Review: The Wailers @ IndigO2 (London, 28th November 2015)

A legacy immortalised by Bob Marley. A future defined by the timeless nature of reggae music. The Wailers’ performance of their iconic album Legend at the Indigo O2 cemented their position as one of history’s musical gems.

For many bands that have played with such iconic frontmen and women, it can be difficult to continue their success once they have passed. But this is far from the case for The Wailers.

Current frontman Dwayne ‘Danglin’ Anglin channels Bob Marley’s energy and presence so acutely, you could have been tricked into thinking it was him if you closed your eyes.

But that isn’t at all to say Danglin is merely mimicking Marley. He brings his own unique attitude to the table that makes their music feel as current as the day it was recorded in 1984.

Bouncing onto the stage during a proud entrance, he seamlessly moved from energetic classics like ‘Is This Love’ to more sentimental tracks like ‘No Woman No Cry’ with the mettle of someone who wrote the songs himself.

The crowd were suitably roused, jumping, bouncing and swaying for the one and a half hour performance. People of all ages, races and cultures seemed united in a connection that in many ways seems unique to reggae shows.

The rest of the band’s performance was unsurprisingly rigorous on all fronts, demonstrating their sustained prowess within the genre.

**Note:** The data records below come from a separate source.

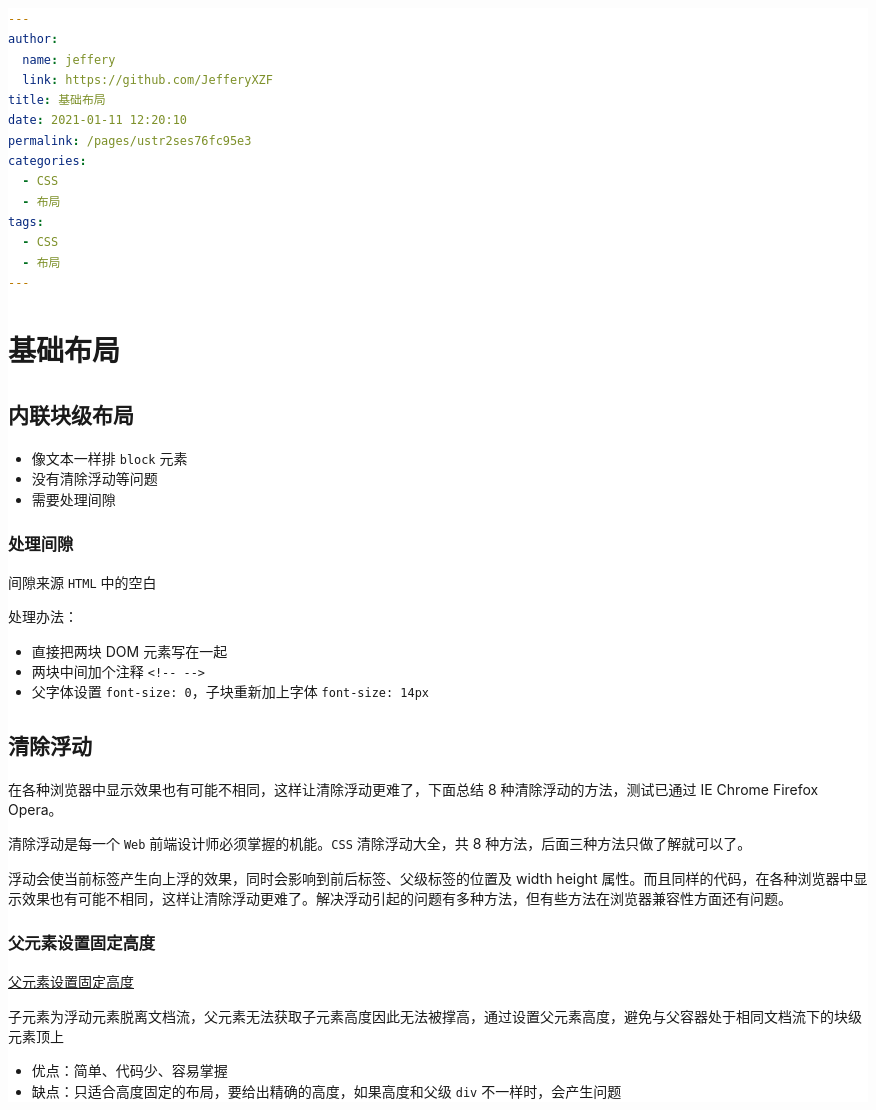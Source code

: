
```yaml
---
author: 
  name: jeffery
  link: https://github.com/JefferyXZF
title: 基础布局
date: 2021-01-11 12:20:10
permalink: /pages/ustr2ses76fc95e3
categories: 
  - CSS
  - 布局
tags: 
  - CSS
  - 布局
---
```


# 基础布局

## 内联块级布局

- 像文本一样排 `block` 元素
- 没有清除浮动等问题
- 需要处理间隙

### 处理间隙

间隙来源 `HTML` 中的空白

处理办法：

- 直接把两块 DOM 元素写在一起
- 两块中间加个注释 `<!-- -->`
- 父字体设置 `font-size: 0`，子块重新加上字体 `font-size: 14px`



## 清除浮动

在各种浏览器中显示效果也有可能不相同，这样让清除浮动更难了，下面总结 8 种清除浮动的方法，测试已通过 IE Chrome Firefox Opera。

清除浮动是每一个 `Web` 前端设计师必须掌握的机能。`CSS` 清除浮动大全，共 8 种方法，后面三种方法只做了解就可以了。

浮动会使当前标签产生向上浮的效果，同时会影响到前后标签、父级标签的位置及 width height 属性。而且同样的代码，在各种浏览器中显示效果也有可能不相同，这样让清除浮动更难了。解决浮动引起的问题有多种方法，但有些方法在浏览器兼容性方面还有问题。

### 父元素设置固定高度

[父元素设置固定高度](https://tsejx.github.io/css-guidebook/layout/basic/clear-float#float-height)

子元素为浮动元素脱离文档流，父元素无法获取子元素高度因此无法被撑高，通过设置父元素高度，避免与父容器处于相同文档流下的块级元素顶上

- 优点：简单、代码少、容易掌握
- 缺点：只适合高度固定的布局，要给出精确的高度，如果高度和父级 `div` 不一样时，会产生问题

The show felt like revisiting the past with today’s knowledge – something many of us secretly wish we could do.

Much of the wisdom found in the words of Bob Marley hold more relevance than ever, as Danglin recognised during this show: “We’re gonna send some words of inspiration to Paris, Nigeria, Kenya, Mali, Syria and people facing injustice all over the world”.

The original message behind the lyrics to their songs is more important than ever in the world today – perhaps that explains how The Wailers have managed to craft timeless words and melodies even without the man who spearheaded their rise to stardom.

A long encore at the end of the show was followed by a climatic re-emergence onto the stage and a heartfelt execution of ‘Redemption Song’.

When leaving the venue, it felt as if everyone was leaving not only in high spirits, but feeling inspired to continue spreading the kind of love, peace and wisdom that Bob Marley and The Wailers promoted throughout their career. It’s legacy difficult to feel anything but respect for.